40. begini

15 1 0
                                    

Haura duduk termenung di samping pohon, ia melamun sembari mematah matahkan dedaunan kering.

"Hau, lo gue cari ke mana mana, tau nya di sini!" Seru Liana menepuk lengan Haura.

Lamunan Haura buyar seketika dengan kedatangan makhluk astral, ralat, makhluk berisik seperti Liana. "Lagi mikirin apa lo?"

"Harun, suka sama santri kelas sebelah, Li." Liana seketika terdiam mendengar penuturan Haura. Apa? Harun berpaling dari Haura? Itu tak boleh terjadi.

Liana merangkul pundak Haura, "Tenang, gue bakal gali dulu info tentang Harun ke Ustadz Nata dulu. Nanti gue kasih tau kalau gue dapat info."

Perlahan sumringah, Haura membuang muka karena tak ingin wajah merahnya dilihat oleh Liana. "Bener yah?" ujar Haura meyakinkan.

"Iyaa, santai aja. Harun bakal gue eksekusi kalau goda godain cewe lain."

Kalau masalah Harun dan Haura, Liana maju paling depan.

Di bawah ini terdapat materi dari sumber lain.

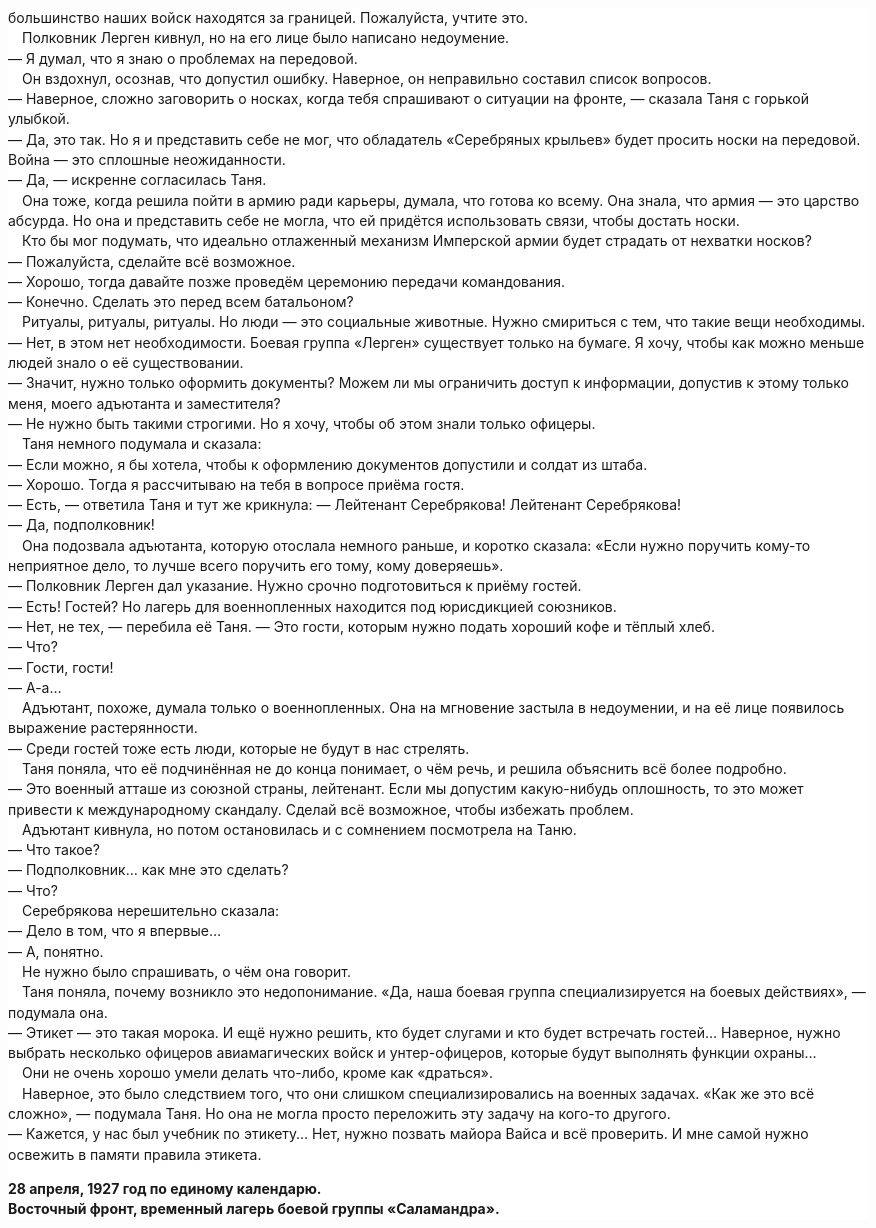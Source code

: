большинство наших войск находятся за границей. Пожалуйста, учтите это.<br>　Полковник Лерген кивнул, но на его лице было написано недоумение.<br>— Я думал, что я знаю о проблемах на передовой.<br>　Он вздохнул, осознав, что допустил ошибку. Наверное, он неправильно составил список вопросов.<br>— Наверное, сложно заговорить о носках, когда тебя спрашивают о ситуации на фронте, — сказала Таня с горькой улыбкой.<br>— Да, это так. Но я и представить себе не мог, что обладатель «Серебряных крыльев» будет просить носки на передовой. Война — это сплошные неожиданности.<br>— Да, — искренне согласилась Таня.<br>　Она тоже, когда решила пойти в армию ради карьеры, думала, что готова ко всему. Она знала, что армия — это царство абсурда. Но она и представить себе не могла, что ей придётся использовать связи, чтобы достать носки.<br>　Кто бы мог подумать, что идеально отлаженный механизм Имперской армии будет страдать от нехватки носков?<br>— Пожалуйста, сделайте всё возможное.<br>— Хорошо, тогда давайте позже проведём церемонию передачи командования.<br>— Конечно. Сделать это перед всем батальоном?<br>　Ритуалы, ритуалы, ритуалы. Но люди — это социальные животные. Нужно смириться с тем, что такие вещи необходимы.<br>— Нет, в этом нет необходимости. Боевая группа «Лерген» существует только на бумаге. Я хочу, чтобы как можно меньше людей знало о её существовании.<br>— Значит, нужно только оформить документы? Можем ли мы ограничить доступ к информации, допустив к этому только меня, моего адъютанта и заместителя?<br>— Не нужно быть такими строгими. Но я хочу, чтобы об этом знали только офицеры.<br>　Таня немного подумала и сказала:<br>— Если можно, я бы хотела, чтобы к оформлению документов допустили и солдат из штаба.<br>— Хорошо. Тогда я рассчитываю на тебя в вопросе приёма гостя.<br>— Есть, — ответила Таня и тут же крикнула: — Лейтенант Серебрякова! Лейтенант Серебрякова!<br>— Да, подполковник!<br>　Она подозвала адъютанта, которую отослала немного раньше, и коротко сказала: «Если нужно поручить кому-то неприятное дело, то лучше всего поручить его тому, кому доверяешь».<br>— Полковник Лерген дал указание. Нужно срочно подготовиться к приёму гостей.<br>— Есть! Гостей? Но лагерь для военнопленных находится под юрисдикцией союзников.<br>— Нет, не тех, — перебила её Таня. — Это гости, которым нужно подать хороший кофе и тёплый хлеб.<br>— Что?<br>— Гости, гости!<br>— А-а…<br>　Адъютант, похоже, думала только о военнопленных. Она на мгновение застыла в недоумении, и на её лице появилось выражение растерянности.<br>— Среди гостей тоже есть люди, которые не будут в нас стрелять.<br>　Таня поняла, что её подчинённая не до конца понимает, о чём речь, и решила объяснить всё более подробно.<br>— Это военный атташе из союзной страны, лейтенант. Если мы допустим какую-нибудь оплошность, то это может привести к международному скандалу. Сделай всё возможное, чтобы избежать проблем.<br>　Адъютант кивнула, но потом остановилась и с сомнением посмотрела на Таню.<br>— Что такое?<br>— Подполковник… как мне это сделать?<br>— Что?<br>　Серебрякова нерешительно сказала:<br>— Дело в том, что я впервые…<br>— А, понятно.<br>　Не нужно было спрашивать, о чём она говорит.<br>　Таня поняла, почему возникло это недопонимание. «Да, наша боевая группа специализируется на боевых действиях», — подумала она.<br>— Этикет — это такая морока. И ещё нужно решить, кто будет слугами и кто будет встречать гостей… Наверное, нужно выбрать несколько офицеров авиамагических войск и унтер-офицеров, которые будут выполнять функции охраны…<br>　Они не очень хорошо умели делать что-либо, кроме как «драться».<br>　Наверное, это было следствием того, что они слишком специализировались на военных задачах. «Как же это всё сложно», — подумала Таня. Но она не могла просто переложить эту задачу на кого-то другого.<br>— Кажется, у нас был учебник по этикету… Нет, нужно позвать майора Вайса и всё проверить. И мне самой нужно освежить в памяти правила этикета.</p>



<p class="has-text-align-center"><strong>28 апреля, 1927 год по единому календарю. </strong><br><strong>Восточный фронт, временный лагерь боевой группы «Саламандра».</strong></p>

Ia tak ingin siapapun menghalangi hubungan mereka, Liana ingin mereka bedua berjodoh. Haura yang sedih kini bisa tertawa sebab Liana melempar beberapa jokes ketika mereka duduk santai.

Setelah suasana hati Haura membaik, mereka berjalan menuju kelas. Namun, ada satu yang menghalangi pemandangan jelek di depan mata. Eva.

"Kak Nata!"

Nata menoleh ke belakang, mendapati Eva berjalan ke arahnya sembari membawa tas kecil. Jidat Nata mengerut, "Eva, ngapain ke sini?"

Eva merogoh sesuatu dalam tas, rupanya itu kotak makan, "Aku buatin buat Kakak, di makan ya."

Nata perlahan mengambil kotak makan tersebut namun Liana lebih dulu merebut, "Ah kamu buatin bekal makan buat Kak Nata? Aaaa so sweet banget!"

Eva beralih menatap Liana nyalang, "Iya, buat Kak Nata."

Liana cemberut, "Kak Nata aja yang di buatin, aku nggak?"

Nata mengacak pucuk kepala Liana, "Kamu laper kah sayang?"

Ekspresi Liana memelas, "Heem laper, Ayangg."

Mendadak dunia jadi milik Liana dan Nata, tak perduli dengan Eva yang masih berdiri membeku di tempat.

"Ya udah, kamu makan bekal ini dulu, nanti kalau pulang kita makan bakso," Nata beralih ke Eva, "Eva, makasih makanannya."

Tangan Nata ditarik Eva, "Kak, anterin pulang."

Nata melirik sang istri, Liana sudah hampir terbakar melihat tangannya dan tangan Eva berpegangan. Sontak Nata melepas pelan, "Saya sibuk, masih ada yang di urus. Kamu pesen ojek online aja. Maaf ya."

Nata merangkul pundak Liana, ia tau istrinya cemburu, "Sayang, mau makan apa selain bakso?"

"Kak!" Liana melepas pegangan Nata dari pundaknya, "Eva itu kenapa sih? Pake bawain bekal segala ke sini."

"Emang kenapaa?"

"DIA ITU, CE ACA PE E PER, CAPER!!!!!"

"Bisa nggak sih, Kak. Eva pulang aja ke rumah dia sendiri. Ganggu banget. Udah satu minggu kerjaan dia kalo nggak makan sama tidur, godain Kakak malem malem. Nggak sopan!" cerocos Liana terkuasai emosi.

Nata tak ada pilihan selain menenangkan istri kecilnya dengan memeluk, "Maaf, kamu jadi terganggu sama Eva. Nanti aku fikirin caranya."

Liana merasa hangat dan amarahnya mulai mereda. "Maaciiih," ucapnya manja.

Sesampainya di rumah, Liana berjalan bergandengan, mereka berpisah sementara. Nata menuju toilet, Liana bergantu baju ke kamar. Lelaki itu membasuh wajah menenangkan fikiran, ia melihat pantulan diri di cermin, tampan kok, fikirnya.